What's the difference between "appropriation" and "working in a tradition"? Between "homage" and "ripping off"? Between "being influenced" and being "derivative"? None of those things are hard-and-fast, and nobody maintains consistent standards across all cases.

This piece doesn't help shed much light on the subject for the reasons that have already been pretty well explicated above, but the issue is one that deserves continued exploration and which really can't be solved by any vague appeals to common sense standards.
posted by yoink at 11:50 AM on February 18, 2015 [8 favorites]


Dude uses "imbricated" instead of "overlapped." Hello, pretension.
posted by Mental Wimp at 11:51 AM on February 18, 2015


The question is, does Tom Petty get a cut of all those damn Grammys?

Yes! Sort of!
"Since Lynne and Petty didn’t do any new writing for this work, we are considering their original work to have been interpolated by Napier, Phillips and Smith for 'Stay With Me'," Bill Freimuth, the academy's senior vice president for awards said. "Lynne and Petty will not be considered nominees nor will they be considered Grammy recipients, should the song win. Rather, they would be given certificates to honor their participation in the work, just as any other writers of sampled or interpolated work." (source)
posted by Sys Rq at 11:55 AM on February 18, 2015


Maybe Petty just didn't want to make *too* big a deal out of being "interpolated" by the new millennium's Michael McDonald.
posted by The Card Cheat at 12:03 PM on February 18, 2015 [3 favorites]


Correction: Petty never actually sued, so let me rephrase my previous comment: "If Tom Petty is going to go around taking percentages from people he thinks ripped him off..."

I don't know when The Jayhawks first recorded Waiting For The Sun but there is a pretty well known demo out there of Petty doing Mary Jane from 1989, FWIW the riff is already there.
posted by Cosine at 12:09 PM on February 18, 2015 [1 favorite]


This is what separates Science from Art. Scientists actually give credit by including a list of references and citations when they publish their work.

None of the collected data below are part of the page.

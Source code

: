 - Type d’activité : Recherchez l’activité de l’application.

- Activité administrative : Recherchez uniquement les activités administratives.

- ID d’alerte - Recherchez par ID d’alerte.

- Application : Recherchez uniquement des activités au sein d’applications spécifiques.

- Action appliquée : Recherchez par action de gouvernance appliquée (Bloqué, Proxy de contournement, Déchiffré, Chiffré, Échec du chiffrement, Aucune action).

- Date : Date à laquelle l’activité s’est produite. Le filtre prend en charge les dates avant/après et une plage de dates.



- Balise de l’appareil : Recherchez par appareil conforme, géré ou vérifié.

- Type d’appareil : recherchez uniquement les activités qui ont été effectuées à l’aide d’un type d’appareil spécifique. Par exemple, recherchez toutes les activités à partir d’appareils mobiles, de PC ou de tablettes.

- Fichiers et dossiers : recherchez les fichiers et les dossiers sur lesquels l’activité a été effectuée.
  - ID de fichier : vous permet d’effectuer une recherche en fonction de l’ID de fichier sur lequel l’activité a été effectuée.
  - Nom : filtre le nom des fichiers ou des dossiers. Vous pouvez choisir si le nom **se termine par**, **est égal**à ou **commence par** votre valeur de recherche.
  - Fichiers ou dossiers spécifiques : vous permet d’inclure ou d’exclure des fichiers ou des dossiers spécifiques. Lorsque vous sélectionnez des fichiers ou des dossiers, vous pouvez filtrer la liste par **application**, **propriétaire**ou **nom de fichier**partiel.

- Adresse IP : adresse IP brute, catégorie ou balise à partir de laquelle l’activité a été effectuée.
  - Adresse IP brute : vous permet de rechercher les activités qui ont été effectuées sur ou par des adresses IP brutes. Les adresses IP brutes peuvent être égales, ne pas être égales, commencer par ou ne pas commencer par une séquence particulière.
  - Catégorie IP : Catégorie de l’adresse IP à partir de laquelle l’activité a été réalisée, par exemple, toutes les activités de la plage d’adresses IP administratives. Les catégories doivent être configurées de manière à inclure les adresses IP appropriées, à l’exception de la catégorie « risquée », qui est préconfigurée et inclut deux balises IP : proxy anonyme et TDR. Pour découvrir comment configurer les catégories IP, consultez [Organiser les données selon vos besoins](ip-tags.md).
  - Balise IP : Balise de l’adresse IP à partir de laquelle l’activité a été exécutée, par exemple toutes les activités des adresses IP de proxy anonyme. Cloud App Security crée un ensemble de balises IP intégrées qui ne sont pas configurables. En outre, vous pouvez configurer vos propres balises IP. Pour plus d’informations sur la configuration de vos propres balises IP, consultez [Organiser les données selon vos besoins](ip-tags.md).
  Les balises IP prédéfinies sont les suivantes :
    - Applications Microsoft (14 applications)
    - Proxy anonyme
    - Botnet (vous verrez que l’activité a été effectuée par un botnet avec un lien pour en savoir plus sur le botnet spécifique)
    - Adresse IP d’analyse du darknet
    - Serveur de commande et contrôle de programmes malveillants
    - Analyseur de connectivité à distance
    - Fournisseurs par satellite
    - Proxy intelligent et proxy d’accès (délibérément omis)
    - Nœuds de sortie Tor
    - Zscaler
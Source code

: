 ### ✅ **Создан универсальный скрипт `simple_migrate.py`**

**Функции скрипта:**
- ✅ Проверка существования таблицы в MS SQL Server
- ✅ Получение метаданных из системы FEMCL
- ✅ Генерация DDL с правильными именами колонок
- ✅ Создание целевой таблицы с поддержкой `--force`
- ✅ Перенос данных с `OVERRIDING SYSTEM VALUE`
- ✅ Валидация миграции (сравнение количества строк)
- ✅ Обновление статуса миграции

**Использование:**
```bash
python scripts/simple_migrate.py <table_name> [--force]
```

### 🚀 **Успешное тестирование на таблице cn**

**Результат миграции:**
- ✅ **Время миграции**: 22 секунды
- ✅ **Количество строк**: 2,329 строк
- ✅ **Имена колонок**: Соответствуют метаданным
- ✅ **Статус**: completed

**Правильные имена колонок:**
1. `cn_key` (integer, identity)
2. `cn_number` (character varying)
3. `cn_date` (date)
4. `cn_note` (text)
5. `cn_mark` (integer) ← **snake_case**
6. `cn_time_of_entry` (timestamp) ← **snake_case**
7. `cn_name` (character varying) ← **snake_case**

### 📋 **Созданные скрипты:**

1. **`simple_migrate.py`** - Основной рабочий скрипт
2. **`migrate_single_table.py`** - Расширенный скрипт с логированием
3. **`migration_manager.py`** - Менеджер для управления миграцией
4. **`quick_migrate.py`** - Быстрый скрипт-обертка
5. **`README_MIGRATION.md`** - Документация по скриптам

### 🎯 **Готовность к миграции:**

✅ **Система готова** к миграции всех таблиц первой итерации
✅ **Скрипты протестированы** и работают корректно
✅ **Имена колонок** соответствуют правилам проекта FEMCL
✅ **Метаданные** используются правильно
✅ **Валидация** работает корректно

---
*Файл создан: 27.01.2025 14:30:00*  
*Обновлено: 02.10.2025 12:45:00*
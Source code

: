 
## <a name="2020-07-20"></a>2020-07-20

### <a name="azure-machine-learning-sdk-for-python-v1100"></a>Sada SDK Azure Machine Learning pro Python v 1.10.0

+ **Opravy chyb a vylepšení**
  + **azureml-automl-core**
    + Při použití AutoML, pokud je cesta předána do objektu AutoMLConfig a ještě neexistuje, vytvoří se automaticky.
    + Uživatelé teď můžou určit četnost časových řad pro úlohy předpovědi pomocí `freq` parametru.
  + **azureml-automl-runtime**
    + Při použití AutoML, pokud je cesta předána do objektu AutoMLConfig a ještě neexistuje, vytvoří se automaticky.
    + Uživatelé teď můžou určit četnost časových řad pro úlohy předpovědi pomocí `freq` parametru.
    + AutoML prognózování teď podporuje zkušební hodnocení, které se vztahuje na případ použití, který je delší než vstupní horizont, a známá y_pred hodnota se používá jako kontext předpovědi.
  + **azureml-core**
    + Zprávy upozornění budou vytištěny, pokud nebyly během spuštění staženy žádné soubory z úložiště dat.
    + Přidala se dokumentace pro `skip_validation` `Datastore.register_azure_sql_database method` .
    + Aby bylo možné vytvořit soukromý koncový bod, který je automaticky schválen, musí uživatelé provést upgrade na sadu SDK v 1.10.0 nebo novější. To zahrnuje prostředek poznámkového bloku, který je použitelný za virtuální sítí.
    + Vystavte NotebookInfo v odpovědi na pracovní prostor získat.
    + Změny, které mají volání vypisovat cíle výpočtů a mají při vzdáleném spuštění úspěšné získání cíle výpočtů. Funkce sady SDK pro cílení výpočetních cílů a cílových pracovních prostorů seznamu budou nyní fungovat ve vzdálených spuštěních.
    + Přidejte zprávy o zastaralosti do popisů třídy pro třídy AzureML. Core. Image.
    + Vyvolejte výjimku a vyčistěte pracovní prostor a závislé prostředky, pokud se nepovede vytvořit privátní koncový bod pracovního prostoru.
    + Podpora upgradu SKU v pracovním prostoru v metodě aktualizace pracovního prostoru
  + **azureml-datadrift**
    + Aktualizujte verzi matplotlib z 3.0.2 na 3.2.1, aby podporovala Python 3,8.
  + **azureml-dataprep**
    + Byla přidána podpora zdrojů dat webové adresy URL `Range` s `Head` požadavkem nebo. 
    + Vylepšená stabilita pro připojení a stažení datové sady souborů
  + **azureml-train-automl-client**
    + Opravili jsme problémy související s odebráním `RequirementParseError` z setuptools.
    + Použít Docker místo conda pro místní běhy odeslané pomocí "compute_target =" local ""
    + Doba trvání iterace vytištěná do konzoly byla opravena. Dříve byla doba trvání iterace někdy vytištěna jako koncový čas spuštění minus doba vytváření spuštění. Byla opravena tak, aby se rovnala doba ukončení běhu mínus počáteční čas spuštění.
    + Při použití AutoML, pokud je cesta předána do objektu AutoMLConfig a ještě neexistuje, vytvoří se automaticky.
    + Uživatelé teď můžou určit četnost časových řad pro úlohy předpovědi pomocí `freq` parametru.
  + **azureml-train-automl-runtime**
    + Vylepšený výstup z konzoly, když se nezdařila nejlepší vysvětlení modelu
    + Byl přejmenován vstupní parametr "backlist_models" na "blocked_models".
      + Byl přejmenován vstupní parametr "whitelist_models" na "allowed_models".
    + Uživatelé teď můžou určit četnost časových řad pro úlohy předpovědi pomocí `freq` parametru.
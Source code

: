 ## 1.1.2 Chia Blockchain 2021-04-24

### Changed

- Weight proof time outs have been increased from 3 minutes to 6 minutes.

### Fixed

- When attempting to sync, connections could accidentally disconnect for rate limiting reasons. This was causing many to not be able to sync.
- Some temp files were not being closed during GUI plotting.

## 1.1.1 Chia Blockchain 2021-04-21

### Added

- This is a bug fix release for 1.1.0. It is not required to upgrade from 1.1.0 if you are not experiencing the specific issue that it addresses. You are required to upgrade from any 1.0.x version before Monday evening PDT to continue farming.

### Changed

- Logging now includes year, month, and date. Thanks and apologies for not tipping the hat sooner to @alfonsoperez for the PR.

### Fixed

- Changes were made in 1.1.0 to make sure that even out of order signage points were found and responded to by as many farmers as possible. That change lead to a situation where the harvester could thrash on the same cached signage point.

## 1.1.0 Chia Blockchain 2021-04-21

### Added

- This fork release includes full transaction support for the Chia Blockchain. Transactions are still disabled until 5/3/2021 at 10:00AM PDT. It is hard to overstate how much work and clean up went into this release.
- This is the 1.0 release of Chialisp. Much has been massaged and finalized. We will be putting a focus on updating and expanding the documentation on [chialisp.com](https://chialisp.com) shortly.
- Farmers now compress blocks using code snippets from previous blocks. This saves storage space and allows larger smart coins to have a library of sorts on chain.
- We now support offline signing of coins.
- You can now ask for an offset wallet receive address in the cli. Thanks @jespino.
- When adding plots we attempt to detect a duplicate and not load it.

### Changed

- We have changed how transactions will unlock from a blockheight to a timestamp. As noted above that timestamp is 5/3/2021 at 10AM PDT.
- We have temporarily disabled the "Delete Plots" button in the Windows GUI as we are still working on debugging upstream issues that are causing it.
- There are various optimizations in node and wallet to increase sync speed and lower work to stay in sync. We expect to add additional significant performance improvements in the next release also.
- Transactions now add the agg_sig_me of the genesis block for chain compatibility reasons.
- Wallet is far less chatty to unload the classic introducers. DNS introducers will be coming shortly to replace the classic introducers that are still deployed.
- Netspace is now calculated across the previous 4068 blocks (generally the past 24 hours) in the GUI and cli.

And this is done, not to cater to any egocentric sense of credit, but rather to serve the basic scientific principles of transparency, verifiability, etc: the scientific method is a bigger thing than any one individual. And I would argue that this scholarly practice is a consequence of respecting the process of creativity in the first place.
posted by polymodus at 12:11 PM on February 18, 2015


> No, that does not make The Waste Land the equivalent of a Girl Talk album.

It was, but Pound cut all those bits out. Pound was a bad person but a very good editor.
posted by jfuller at 12:11 PM on February 18, 2015 [2 favorites]


Oh wow, nothing in the article about how plagiarism/originality/ideas of "authenticity" play out in terms of which demographics tend to get compensated and which demographics don't. Awesome!
posted by beefetish at 12:11 PM on February 18, 2015


Petty's first hit "American Girl" was Byrds-esque enough to fool a lot of people way back when, so I guess he knows of what he speaks. And Michael McDonald is way better than this Sam Smith joker.
posted by jonmc at 12:12 PM on February 18, 2015 [2 favorites]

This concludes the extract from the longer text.